With a day off of duties from the school, I had an excellent and productive session in my own shop. Some doug fir boards I brought from my valley in Oregon have been acclimating in my shop this whole time, and since my bench is made of the same stuff, I figured the shelves should be too. Also, how else would I use this knotty, splintery stuff?
I first utilized the space-age miracle of my thickness planer (an electronic machine, do not judge me). This was to quickly take the boards down to 3/4" thick. They were just nasty enough that this dimension was not quite enough to hit every spot of rough-sawn gnar, but this was fine since I would finish by hand. The dimension was solely so that the tongue-and-groove plane would have a consistent thickness to register from (as it is intended for 3/4" boards).
Here is a board after machine planing:
The next order of business was to joint a side using a (you guessed it) jointer plane. To be honest, at this point I would love to have a power jointer and would have used one without guilt, but I did it the old fashioned way, a la this:
You might notice knots, reversing grain, and other defects which would cause this board to be rejected by a well-intentioned furniture maker. Given the nature of this project, however, I just kept rolling with it. It is just shelves for a workbench. This did come back to haunt me.
Here is one of the tongue edges just about complete. The plane heats up rapidly while doing this, and waxing it often is helpful. This is a very specialize plane which only does this one thing, but it does it so well that it is mind-blowing. Not sure it is "worth it" or how many feet I will have to produce to have it pay for itself, but it really is a fun and amazing tool:
A quick switch of the fence and it makes the groove which matches perfectly. That said, this machine is no more automatic than a shoulder or rabbet plane. It takes a bit of attention, skill, and selective pressure to yield a good result. It does not like knots or reversing grain. It does help to wax not only the plane, but the board as well. It of course likes to be sharp. Doug fir is forgiving on clean stretches, and brutal on the reversing stretches. Somewhere in here, I added suede to the vise chop, which helped a great deal. In fact, I would consider this mandatory.
This is my tongue and groove plane doing its thing. This is a premium replica. I have also used a Stanley 45, which is great but much more of a pain to set up. Again, this is a hard to justify tool, but if you have one, you will love it. Except for the fact that you are committed to one dimension... and I suppose a bit of skill with rabbets would liberate you.
It is important to stop every so often to dry fit.

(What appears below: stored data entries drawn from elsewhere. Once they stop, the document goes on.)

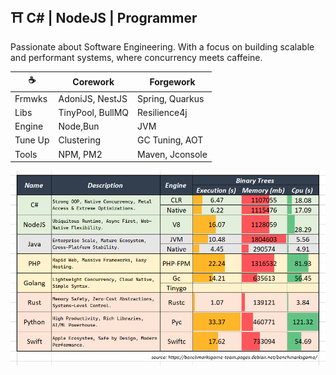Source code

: ## ⛩️ C# | NodeJS | Programmer

Passionate about Software Engineering. With a focus on building scalable and performant systems, where concurrency meets caffeine.

| ☕          | Corework      | Forgework            |
| ------------ | ------------------ | ----------------- |
| Frmwks | AdoniJS, NestJS  | Spring, Quarkus |
| Libs  | TinyPool, BullMQ | Resilience4j    |
| Engine     | Node,Bun               | JVM             |
| Tune Up    | Clustering       | GC Tuning, AOT  |
| Tools      | NPM, PM2         | Maven, Jconsole |


![](assets/20250910_134828_image.png)

<!-- 
## ☕ Java | Forgework

Proven for nearly 30 years as the backbone of robust & concurrent with a vast ecosystem and extreme optimizations.

### **⛔ Avoided**
- **PHP** : no native concurrency
- **Go** : over-minimalist & boilerplate-heavy
- **Rust** : painful syntax, high cognitive load
- **Python**: slow at raw performance, duck typing overhead
- **Swift** : weak ecosystem, niche adoption 

-->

This is not just to make sure that nothing is critically astray, but in fact just to make it seem fun and feel like you are getting somewhere:
Here is the stack of completed T&G board, awaiting face planing/smoothing. I number them because I am a dolt and mess things up a lot if I do not over-label. I only mess them up a bit if I do it:
And the boards installed after smoothing:
The next order of business was to shape the sliding deadman. I laid it out using curves from an offcut of a walnut rocking chair I saved from stock preparation at the school. No idea what its radius is but I assume it is pretty legit since it is a Maloof inspired rocker.
Since I do not have a bandsaw, or even a spokeshave, I kerfed the basic design with a crosscut saw:
and then attacked it with a chisel:
This is a technique I have really grown to love since using it for my English Layout Square (more soon on that). It has limitations, but is fast and fun. All those cube-like chips you see laying on the bench pop out with an immediate tap, usually flying up just enough to be exciting but not enough to be dangerous or haphazard.
Around this time, my main priority arrived home. I set up her frog-pattern folding chair and had her watch for a bit. Eventually, she wanted to sit on top of the toolchest. I had to make sure I had all I needed out of it, and then let her actually lay down on it. She was not content to be so passive for long, though, and needed a task, so I taught her how to consolidate shavings which she considered "playin' workin".
This sufficiently moved me such that I wanted to provide some deeper skill building. I tacked up a little strip of pine on one of the sawbenches, and gave her the smallest plane I had. After a few minutes of hand-holding, she was doing it on her own, making tiny tiny shavings.
I finally got back to shaping the deadman, and I just have to shrug at the unfair shape, doing what I can with a blockplane and chisel. Maybe someday I will sculpt it with a spokeshave, or maybe not. All it really has to do is hold pegs, which it already does:
It was a good day.
Soon: planing stop and mortise, inset vise, and maybe then I will finally pronounce this thing DONE and get back to actual "woodworking".